**Problem requirements**
Given the records underneath, please repeat exactly the lines from the line with "## Resource: aws_connect_routing_profile" through the line with "## Resource: aws_docdb_cluster", passing over any picture.

**Given records**
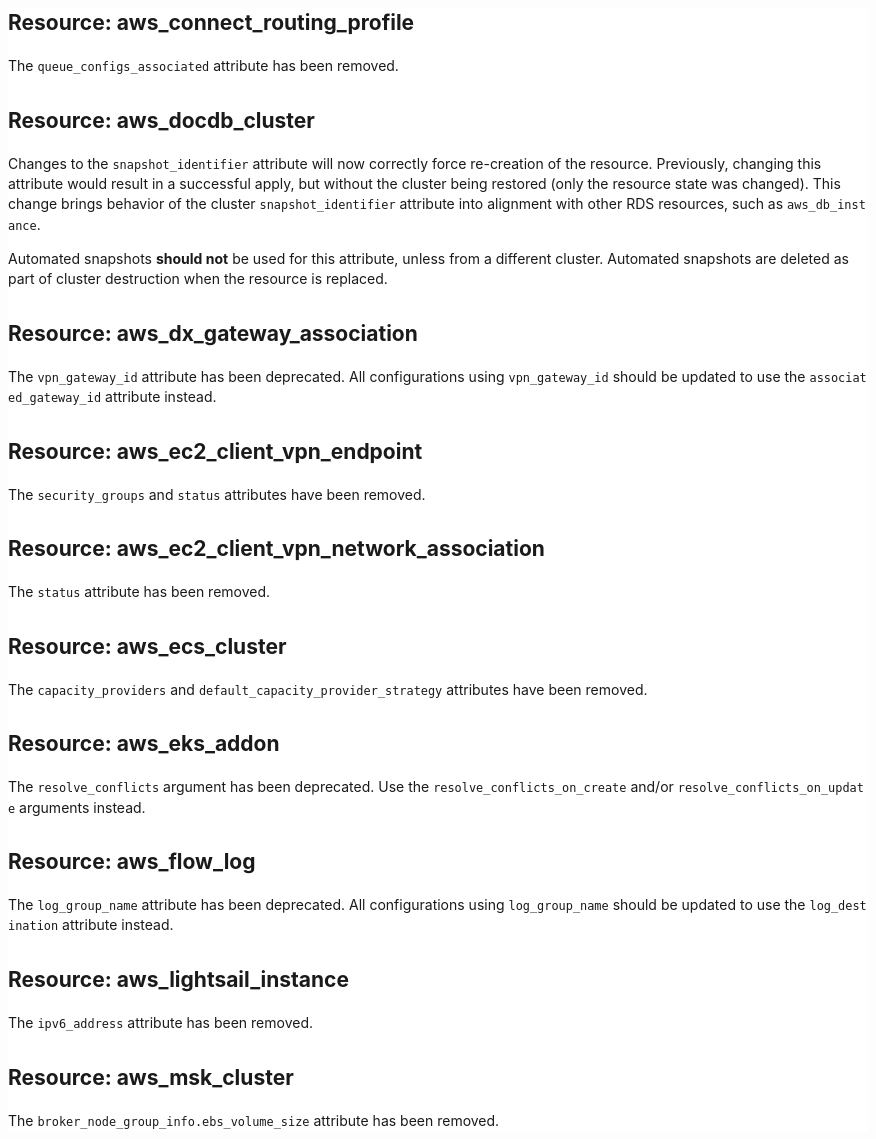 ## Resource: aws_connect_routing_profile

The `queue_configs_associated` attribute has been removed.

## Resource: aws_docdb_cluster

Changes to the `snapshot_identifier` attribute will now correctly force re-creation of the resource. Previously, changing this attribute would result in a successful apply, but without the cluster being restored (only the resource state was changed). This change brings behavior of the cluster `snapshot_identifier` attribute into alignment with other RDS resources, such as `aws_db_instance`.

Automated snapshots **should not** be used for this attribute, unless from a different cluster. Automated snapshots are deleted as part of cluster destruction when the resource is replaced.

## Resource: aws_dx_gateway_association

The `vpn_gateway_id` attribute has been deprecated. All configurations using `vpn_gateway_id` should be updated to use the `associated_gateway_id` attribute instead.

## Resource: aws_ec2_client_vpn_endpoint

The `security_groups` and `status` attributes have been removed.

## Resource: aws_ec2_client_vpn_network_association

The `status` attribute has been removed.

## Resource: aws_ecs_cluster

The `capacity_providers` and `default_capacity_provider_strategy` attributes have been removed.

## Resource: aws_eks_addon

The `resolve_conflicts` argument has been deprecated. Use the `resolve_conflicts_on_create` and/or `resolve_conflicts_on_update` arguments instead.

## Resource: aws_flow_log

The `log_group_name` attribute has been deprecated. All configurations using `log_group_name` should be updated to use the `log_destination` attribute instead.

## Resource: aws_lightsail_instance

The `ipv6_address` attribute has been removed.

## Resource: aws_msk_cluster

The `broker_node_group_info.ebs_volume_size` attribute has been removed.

...

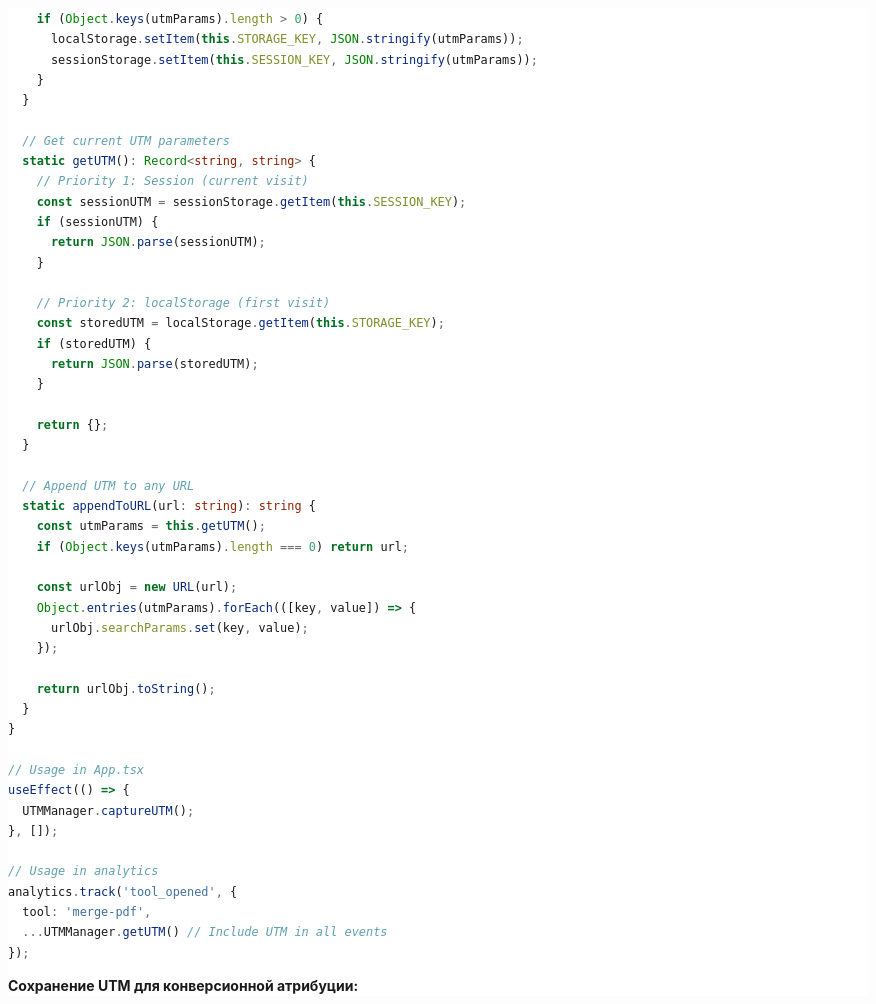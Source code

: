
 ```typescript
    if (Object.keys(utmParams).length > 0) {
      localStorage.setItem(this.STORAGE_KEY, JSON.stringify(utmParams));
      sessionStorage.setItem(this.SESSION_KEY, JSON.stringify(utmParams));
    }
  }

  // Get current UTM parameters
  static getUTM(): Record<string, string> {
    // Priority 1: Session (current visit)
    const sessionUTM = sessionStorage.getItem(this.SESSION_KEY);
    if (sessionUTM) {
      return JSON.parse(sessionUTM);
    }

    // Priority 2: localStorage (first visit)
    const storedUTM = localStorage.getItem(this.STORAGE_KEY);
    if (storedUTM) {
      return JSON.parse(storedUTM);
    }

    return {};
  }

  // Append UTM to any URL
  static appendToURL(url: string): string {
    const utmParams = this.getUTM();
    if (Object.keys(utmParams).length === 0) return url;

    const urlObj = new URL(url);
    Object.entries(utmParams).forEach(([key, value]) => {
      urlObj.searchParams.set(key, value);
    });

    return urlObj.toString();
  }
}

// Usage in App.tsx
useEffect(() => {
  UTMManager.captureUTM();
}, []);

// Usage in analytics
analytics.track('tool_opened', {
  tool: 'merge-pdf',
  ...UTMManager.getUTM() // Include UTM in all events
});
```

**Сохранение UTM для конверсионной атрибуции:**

--

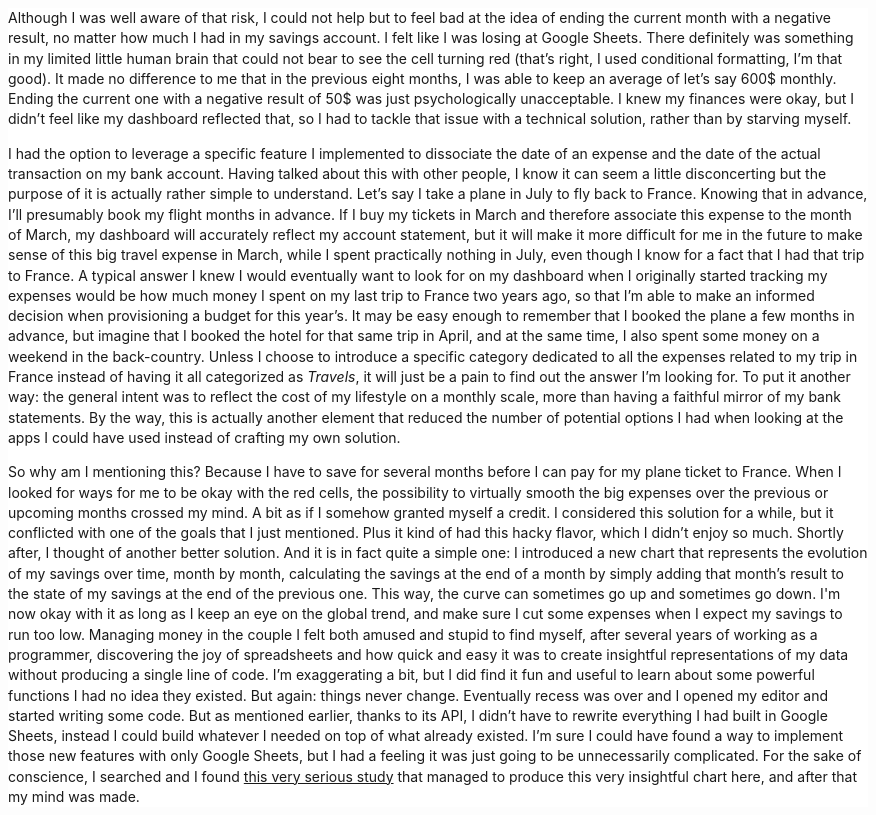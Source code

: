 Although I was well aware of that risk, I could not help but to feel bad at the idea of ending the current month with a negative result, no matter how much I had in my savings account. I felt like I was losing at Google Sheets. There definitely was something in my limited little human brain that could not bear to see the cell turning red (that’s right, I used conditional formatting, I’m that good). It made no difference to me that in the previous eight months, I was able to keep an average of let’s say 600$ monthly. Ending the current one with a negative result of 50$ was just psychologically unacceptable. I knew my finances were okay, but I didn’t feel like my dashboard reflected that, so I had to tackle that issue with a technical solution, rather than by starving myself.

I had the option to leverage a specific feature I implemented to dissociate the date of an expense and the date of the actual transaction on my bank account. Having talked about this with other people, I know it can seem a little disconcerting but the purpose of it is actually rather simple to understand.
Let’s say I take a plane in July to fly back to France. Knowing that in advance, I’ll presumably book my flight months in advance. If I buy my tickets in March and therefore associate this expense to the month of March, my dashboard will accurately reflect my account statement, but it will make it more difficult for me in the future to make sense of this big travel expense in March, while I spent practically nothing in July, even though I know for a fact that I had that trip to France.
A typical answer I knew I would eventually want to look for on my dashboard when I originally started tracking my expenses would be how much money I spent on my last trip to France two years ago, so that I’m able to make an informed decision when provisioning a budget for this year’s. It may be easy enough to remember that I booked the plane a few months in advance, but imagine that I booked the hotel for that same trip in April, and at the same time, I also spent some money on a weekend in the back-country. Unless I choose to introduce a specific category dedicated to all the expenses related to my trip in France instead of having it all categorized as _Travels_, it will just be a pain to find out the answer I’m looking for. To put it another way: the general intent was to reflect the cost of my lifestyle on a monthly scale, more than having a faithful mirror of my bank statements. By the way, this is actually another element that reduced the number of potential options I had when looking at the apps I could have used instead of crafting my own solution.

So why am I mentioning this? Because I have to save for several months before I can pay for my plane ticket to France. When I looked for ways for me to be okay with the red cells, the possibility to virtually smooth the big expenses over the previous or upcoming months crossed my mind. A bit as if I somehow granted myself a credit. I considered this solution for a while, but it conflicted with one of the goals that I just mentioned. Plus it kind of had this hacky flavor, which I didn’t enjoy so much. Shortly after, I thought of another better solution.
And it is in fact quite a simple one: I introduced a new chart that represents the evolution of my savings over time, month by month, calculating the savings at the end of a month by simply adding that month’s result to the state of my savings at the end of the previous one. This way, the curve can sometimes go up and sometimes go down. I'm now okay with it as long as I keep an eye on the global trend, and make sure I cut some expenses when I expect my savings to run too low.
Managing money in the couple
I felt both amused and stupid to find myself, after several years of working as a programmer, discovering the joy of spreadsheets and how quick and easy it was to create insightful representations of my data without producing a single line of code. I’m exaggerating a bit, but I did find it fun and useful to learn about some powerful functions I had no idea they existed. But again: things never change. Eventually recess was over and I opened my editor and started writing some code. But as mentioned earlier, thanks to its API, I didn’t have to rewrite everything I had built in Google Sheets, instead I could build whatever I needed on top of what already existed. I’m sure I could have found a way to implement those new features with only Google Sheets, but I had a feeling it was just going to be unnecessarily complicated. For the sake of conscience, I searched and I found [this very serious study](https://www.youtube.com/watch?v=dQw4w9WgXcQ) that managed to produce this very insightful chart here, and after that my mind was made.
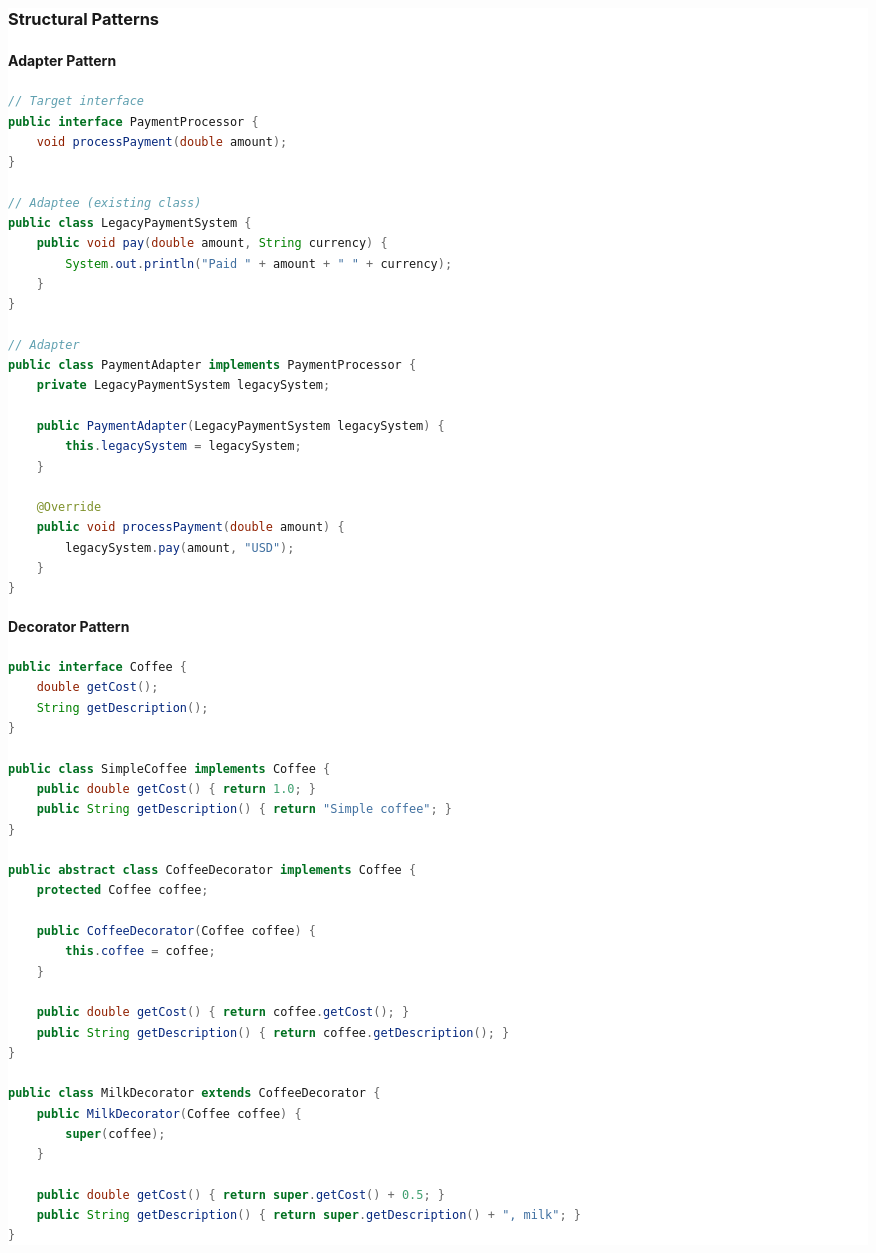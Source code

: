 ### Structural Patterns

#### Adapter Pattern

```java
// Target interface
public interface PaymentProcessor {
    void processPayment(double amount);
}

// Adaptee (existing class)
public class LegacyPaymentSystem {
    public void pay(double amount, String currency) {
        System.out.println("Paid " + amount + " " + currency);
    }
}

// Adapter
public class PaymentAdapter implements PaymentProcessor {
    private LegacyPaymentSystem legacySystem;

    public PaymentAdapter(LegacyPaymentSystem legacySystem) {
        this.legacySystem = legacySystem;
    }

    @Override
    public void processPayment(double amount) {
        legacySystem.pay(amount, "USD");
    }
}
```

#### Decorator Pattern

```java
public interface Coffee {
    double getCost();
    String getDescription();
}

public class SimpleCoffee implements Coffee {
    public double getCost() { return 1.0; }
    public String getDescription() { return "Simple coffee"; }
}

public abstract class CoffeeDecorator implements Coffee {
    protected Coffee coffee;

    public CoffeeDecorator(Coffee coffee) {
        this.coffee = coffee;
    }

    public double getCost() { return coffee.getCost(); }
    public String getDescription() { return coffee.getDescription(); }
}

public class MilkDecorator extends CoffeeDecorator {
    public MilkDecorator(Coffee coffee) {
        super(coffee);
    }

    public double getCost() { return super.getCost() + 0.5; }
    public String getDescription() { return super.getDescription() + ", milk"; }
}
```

**Task result**
 ## Resource: aws_connect_routing_profile

The `queue_configs_associated` attribute has been removed.

## Resource: aws_docdb_cluster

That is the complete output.